Evliliğin iki ana gayesi vardır.. Biri neslin çoğalması, diğeri şehevanî duyguların meşru dairede tatmin edilmesidir.. Neslin çoğalması evliliğin illeti, yani en öncelikli gayesidir. Nefsanî arzuların tatmini ise o vazifeyi gördürmek için yaratıcı tarafından verilmiş cüzi bir ücrettir. Tıpkı şahsi hayatın devamı için yemeğin içine konulan lezzet gibi.

Gerek tarihî açıdan, gerekse insan yaratılışı açısından Peygamberimizin evliliklerini incelediğimizde karşımıza şöyle bir tablo çıkıyor.

25 yaşına kadar, gençliğinin en heyecanlı çağında kavmi içinde bekar yaşamış ve hiçbir kadınla ilişkiye girmemiş, iffet sahibi olduğu, dost ve düşmanın ittifakıyla sabit olmuştur. Hatta kavmi ona her yönüyle güvenilen biri olarak "Muhammedül-Emîn" unvanını vermişlerdi.
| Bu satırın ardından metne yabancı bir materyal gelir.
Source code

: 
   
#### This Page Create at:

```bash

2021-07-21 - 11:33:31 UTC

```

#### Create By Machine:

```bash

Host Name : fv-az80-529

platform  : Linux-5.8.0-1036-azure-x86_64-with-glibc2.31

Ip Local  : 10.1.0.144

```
Oysa içinde bulunduğu toplum, çok kadınla münasebeti normal addediyordu; Buna rağmen o, gerek 25 yaşına kadar ve gerekse daha sonraki hayatında pek çok hem de bakire kızla hayatını birleştirebilirdi. Ancak o, böyle yapmayıp kendisinden 15 yaş büyük, 40 yaşında dul bir kadınla evlenmiştir. Hem de bu evliliği eşi vefat edene kadar tam 25 yıl sürmüştür. Yani elli yaşına kadar tek ve dul bir hanımla yetinmiştir.

Çarpıtmanın bu kadarı 25 yaşına kadar açlıktan nefesi kokan muhammede kim kız verirdi?

25 yaşındaki bir adamın 40 yaşında hemde dul bir kadını almasının tek sebebi vardır oda o kadının zengin olması.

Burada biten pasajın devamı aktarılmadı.